What is expected: Your task is to copy the stretch of lines in the records below that begins with the line containing "access the web" and ends with the line containing "## After you", exactly as written, with nothing added.

Document images with source code:
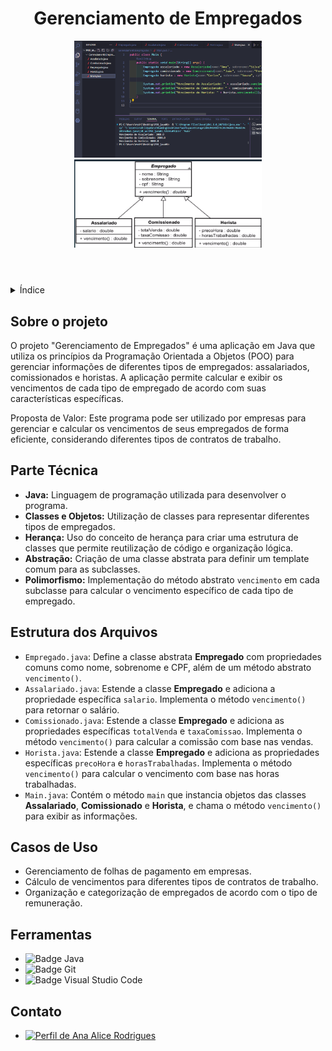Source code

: <!DOCTYPE html>
<html lang="pt-br">
<head>
    <meta charset="UTF-8">
    <meta name="viewport" content="width=device-width, initial-scale=1.0">
    <meta name="description" content="Gerenciamento de Empregados">
    <meta name="keywords" content="Java, POO, Empregados, Assalariado, Comissionado, Horista">
    <meta name="author" content="Ana Alice Rodrigues">
</head>
<body>

<header>
    <h1>Gerenciamento de Empregados</h1>
     <img src="img/empregado.png" alt="Imagem Principal" width="300" height="auto">
     <img src="img/diagrama.png" alt="Diagrama de Classes" width="300" height="auto">
</header>

<details>
    <summary>Índice</summary>
    <ol>
        <li><a href="#sobre-o-projeto">Sobre o projeto</a></li>
        <li><a href="#parte-tecnica">Parte Técnica</a></li>
        <li><a href="#estrutura-dos-arquivos">Estrutura dos Arquivos</a></li>
        <li><a href="#casos-de-uso">Casos de Uso</a></li>
        <li><a href="#ferramentas">Ferramentas</a></li>
        <li><a href="#contato">Contato</a></li>
    </ol>
</details>

<section id="sobre-o-projeto">
    <h2>Sobre o projeto</h2>
    <p>
        O projeto "Gerenciamento de Empregados" é uma aplicação em Java que utiliza os princípios da Programação Orientada a Objetos (POO) para gerenciar informações de diferentes tipos de empregados: assalariados, comissionados e horistas. A aplicação permite calcular e exibir os vencimentos de cada tipo de empregado de acordo com suas características específicas.
    </p>
    <p>
        Proposta de Valor: Este programa pode ser utilizado por empresas para gerenciar e calcular os vencimentos de seus empregados de forma eficiente, considerando diferentes tipos de contratos de trabalho.
    </p>
</section>

<section id="parte-tecnica">
    <h2>Parte Técnica</h2>
    <ul>
        <li><strong>Java:</strong> Linguagem de programação utilizada para desenvolver o programa.</li>
        <li><strong>Classes e Objetos:</strong> Utilização de classes para representar diferentes tipos de empregados.</li>
        <li><strong>Herança:</strong> Uso do conceito de herança para criar uma estrutura de classes que permite reutilização de código e organização lógica.</li>
        <li><strong>Abstração:</strong> Criação de uma classe abstrata para definir um template comum para as subclasses.</li>
        <li><strong>Polimorfismo:</strong> Implementação do método abstrato <code>vencimento</code> em cada subclasse para calcular o vencimento específico de cada tipo de empregado.</li>
    </ul>
</section>

<section id="estrutura-dos-arquivos">
    <h2>Estrutura dos Arquivos</h2>
    <ul>
        <li><code>Empregado.java</code>: Define a classe abstrata <strong>Empregado</strong> com propriedades comuns como nome, sobrenome e CPF, além de um método abstrato <code>vencimento()</code>.</li>
        <li><code>Assalariado.java</code>: Estende a classe <strong>Empregado</strong> e adiciona a propriedade específica <code>salario</code>. Implementa o método <code>vencimento()</code> para retornar o salário.</li>
        <li><code>Comissionado.java</code>: Estende a classe <strong>Empregado</strong> e adiciona as propriedades específicas <code>totalVenda</code> e <code>taxaComissao</code>. Implementa o método <code>vencimento()</code> para calcular a comissão com base nas vendas.</li>
        <li><code>Horista.java</code>: Estende a classe <strong>Empregado</strong> e adiciona as propriedades específicas <code>precoHora</code> e <code>horasTrabalhadas</code>. Implementa o método <code>vencimento()</code> para calcular o vencimento com base nas horas trabalhadas.</li>
        <li><code>Main.java</code>: Contém o método <code>main</code> que instancia objetos das classes <strong>Assalariado</strong>, <strong>Comissionado</strong> e <strong>Horista</strong>, e chama o método <code>vencimento()</code> para exibir as informações.</li>
    </ul>

</section>

<section id="casos-de-uso">
    <h2>Casos de Uso</h2>
    <ul>
        <li>Gerenciamento de folhas de pagamento em empresas.</li>
        <li>Cálculo de vencimentos para diferentes tipos de contratos de trabalho.</li>
        <li>Organização e categorização de empregados de acordo com o tipo de remuneração.</li>
    </ul>
</section>

<section id="ferramentas">
    <h2>Ferramentas</h2>
    <ul>
        <li><img src="https://img.shields.io/badge/Java-ED8B00?style=for-the-badge&logo=java&logoColor=white" alt="Badge Java"></li>
        <li><img src="https://img.shields.io/badge/GIT-E44C30?style=for-the-badge&logo=git&logoColor=white" alt="Badge Git"></li>
        <li><img src="https://img.shields.io/badge/Visual_Studio_Code-0078D4?style=for-the-badge&logo=visual-studio-code&logoColor=white" alt="Badge Visual Studio Code"></li>
    </ul>
</section>

<section id="contato">
    <h2>Contato</h2>
    <ul>
        <li><a href="https://linktr.ee/anaeanali5" target="_blank"><img src="https://img.shields.io/badge/Ana_Alice_Rodrigues-blue?style=for-the-badge" alt="Perfil de Ana Alice Rodrigues"></a></li>
    </ul>
</section>

</body>
</html>
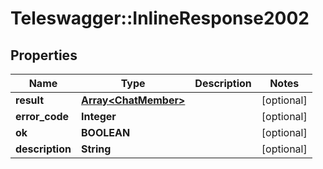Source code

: # Teleswagger::InlineResponse2002

## Properties
Name | Type | Description | Notes
------------ | ------------- | ------------- | -------------
**result** | [**Array&lt;ChatMember&gt;**](ChatMember.md) |  | [optional] 
**error_code** | **Integer** |  | [optional] 
**ok** | **BOOLEAN** |  | [optional] 
**description** | **String** |  | [optional] 


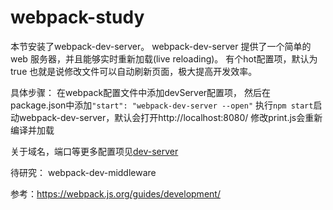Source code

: # webpack-study

本节安装了webpack-dev-server。
webpack-dev-server 提供了一个简单的 web 服务器，并且能够实时重新加载(live reloading)。
有个hot配置项，默认为true
也就是说修改文件可以自动刷新页面，极大提高开发效率。

具体步骤：
在webpack配置文件中添加devServer配置项，
然后在package.json中添加`"start": "webpack-dev-server --open"`
执行`npm start`启动webpack-dev-server，默认会打开http://localhost:8080/
修改print.js会重新编译并加载

关于域名，端口等更多配置项见[dev-server](https://doc.webpack-china.org/configuration/dev-server)

待研究：
webpack-dev-middleware

参考：https://webpack.js.org/guides/development/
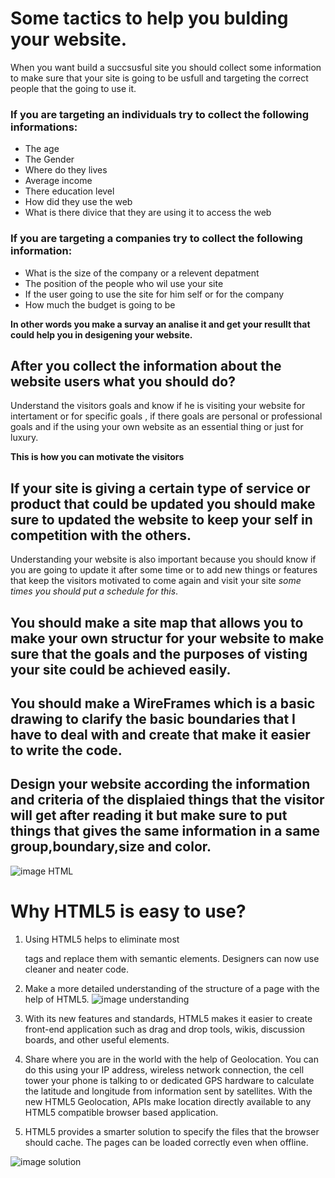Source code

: # Some tactics to help you bulding your website.
When you want build a succsusful site you should collect some information to make sure that your site is going to be usfull and targeting the correct people that the going to use it.
### If you are targeting an individuals try to collect the following informations:
* The age 
* The Gender
* Where do they lives
* Average income 
* There education level
* How did they use the web
* What is there divice that they are using it to access the web

### If you are targeting a companies try to collect the following information:
* What is the size of the company or a relevent depatment
* The position of the people who wil use your site
* If the user going to use the site for him self or for the company
* How much the budget is going to be

**In other words you make a survay an analise it and get your resullt that could help you in desigening your website.**

## After you collect the information about the website users what you should do?
Understand the visitors goals and know if he is visiting your website for intertament or for specific goals , if there goals are personal or professional goals and if the using your own website as an essential thing or just for luxury.

**This is how you can motivate the visitors**

## If your site is giving a certain type of service or product that could be updated you should make sure to updated the website to keep your self in competition with the others.
Understanding your website is also important because you should know if you are going to update it after some time or to add new things or features that keep the visitors motivated to come again and visit your site *some times you should put a schedule for this*.

## You should make a site map that allows you to make your own structur for your website to make sure that the goals and the purposes of visting your site could be achieved easily.

## You should make a WireFrames which is a basic drawing to clarify the basic boundaries that I have to deal with and create that make it easier to write the code.

## Design your website according the information and criteria of the displaied things that the visitor will get after reading it but make sure to put things that gives the same information in a same group,boundary,size and color.
![image HTML](https://cdn.lynda.com/course/170427/170427-637251494437967118-16x9.jpg)
# Why HTML5 is easy to use?
1. Using HTML5 helps to eliminate most <div> tags and replace them with semantic elements. Designers can now use cleaner and neater code.

2. Make a more detailed understanding of the structure of a page with the help of HTML5.
![image understanding](https://www.keystepmedia.com/wp-content/uploads/31192758_l-1-800x400.jpg)

3. With its new features and standards, HTML5 makes it easier to create front-end application such as drag and drop tools, wikis, discussion boards, and other useful elements. 

4. Share where you are in the world with the help of Geolocation. You can do this using your IP address, wireless network connection, the cell tower your phone is talking to or dedicated GPS hardware to calculate the latitude and longitude from information sent by satellites. With the new HTML5 Geolocation, APIs make location directly available to any HTML5 compatible browser based application.

5. HTML5 provides a smarter solution to specify the files that the browser should cache. The pages can be loaded correctly even when offline.

![image solution](https://www.supplychaincards.com/wp-content/uploads/2018/07/fsolution.png)

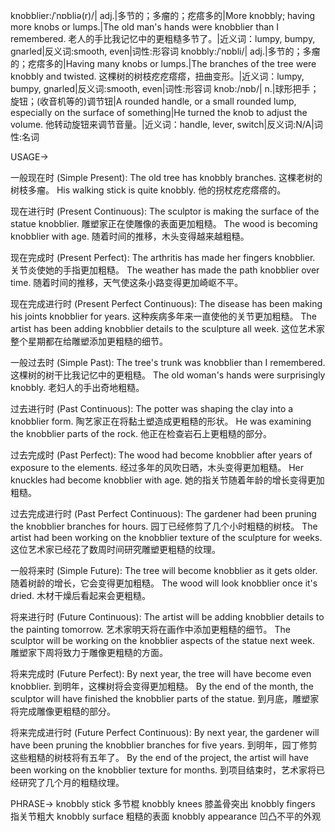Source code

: knobblier:/ˈnɒbliə(r)/| adj.|多节的；多瘤的；疙瘩多的|More knobbly; having more knobs or lumps.|The old man's hands were knobblier than I remembered. 老人的手比我记忆中的更粗糙多节了。|近义词：lumpy, bumpy, gnarled|反义词:smooth, even|词性:形容词
knobbly:/ˈnɒbli/| adj.|多节的；多瘤的；疙瘩多的|Having many knobs or lumps.|The branches of the tree were knobbly and twisted.  这棵树的树枝疙疙瘩瘩，扭曲变形。|近义词：lumpy, bumpy, gnarled|反义词:smooth, even|词性:形容词
knob:/nɒb/| n.|球形把手；旋钮；(收音机等的)调节钮|A rounded handle, or a small rounded lump, especially on the surface of something|He turned the knob to adjust the volume. 他转动旋钮来调节音量。|近义词：handle, lever, switch|反义词:N/A|词性:名词


USAGE->

一般现在时 (Simple Present):
The old tree has knobbly branches. 这棵老树的树枝多瘤。
His walking stick is quite knobbly. 他的拐杖疙疙瘩瘩的。


现在进行时 (Present Continuous):
The sculptor is making the surface of the statue knobblier.  雕塑家正在使雕像的表面更加粗糙。
The wood is becoming knobblier with age.  随着时间的推移，木头变得越来越粗糙。


现在完成时 (Present Perfect):
The arthritis has made her fingers knobblier. 关节炎使她的手指更加粗糙。
The weather has made the path knobblier over time.  随着时间的推移，天气使这条小路变得更加崎岖不平。


现在完成进行时 (Present Perfect Continuous):
The disease has been making his joints knobblier for years.  这种疾病多年来一直使他的关节更加粗糙。
The artist has been adding knobblier details to the sculpture all week.  这位艺术家整个星期都在给雕塑添加更粗糙的细节。


一般过去时 (Simple Past):
The tree's trunk was knobblier than I remembered.  这棵树的树干比我记忆中的更粗糙。
The old woman's hands were surprisingly knobbly.  老妇人的手出奇地粗糙。


过去进行时 (Past Continuous):
The potter was shaping the clay into a knobblier form. 陶艺家正在将黏土塑造成更粗糙的形状。
He was examining the knobblier parts of the rock.  他正在检查岩石上更粗糙的部分。


过去完成时 (Past Perfect):
The wood had become knobblier after years of exposure to the elements.  经过多年的风吹日晒，木头变得更加粗糙。
Her knuckles had become knobblier with age.  她的指关节随着年龄的增长变得更加粗糙。


过去完成进行时 (Past Perfect Continuous):
The gardener had been pruning the knobblier branches for hours.  园丁已经修剪了几个小时粗糙的树枝。
The artist had been working on the knobblier texture of the sculpture for weeks.  这位艺术家已经花了数周时间研究雕塑更粗糙的纹理。



一般将来时 (Simple Future):
The tree will become knobblier as it gets older.  随着树龄的增长，它会变得更加粗糙。
The wood will look knobblier once it's dried.  木材干燥后看起来会更粗糙。


将来进行时 (Future Continuous):
The artist will be adding knobblier details to the painting tomorrow.  艺术家明天将在画作中添加更粗糙的细节。
The sculptor will be working on the knobblier aspects of the statue next week.  雕塑家下周将致力于雕像更粗糙的方面。


将来完成时 (Future Perfect):
By next year, the tree will have become even knobblier.  到明年，这棵树将会变得更加粗糙。
By the end of the month, the sculptor will have finished the knobblier parts of the statue.  到月底，雕塑家将完成雕像更粗糙的部分。


将来完成进行时 (Future Perfect Continuous):
By next year, the gardener will have been pruning the knobblier branches for five years. 到明年，园丁修剪这些粗糙的树枝将有五年了。
By the end of the project, the artist will have been working on the knobblier texture for months. 到项目结束时，艺术家将已经研究了几个月的粗糙纹理。


PHRASE->
knobbly stick 多节棍
knobbly knees 膝盖骨突出
knobbly fingers 指关节粗大
knobbly surface 粗糙的表面
knobbly appearance 凹凸不平的外观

Answer:
* What is there divice that they are using it to access the web

### If you are targeting a companies try to collect the following information:
* What is the size of the company or a relevent depatment
* The position of the people who wil use your site
* If the user going to use the site for him self or for the company
* How much the budget is going to be

**In other words you make a survay an analise it and get your resullt that could help you in desigening your website.**

## After you collect the information about the website users what you should do?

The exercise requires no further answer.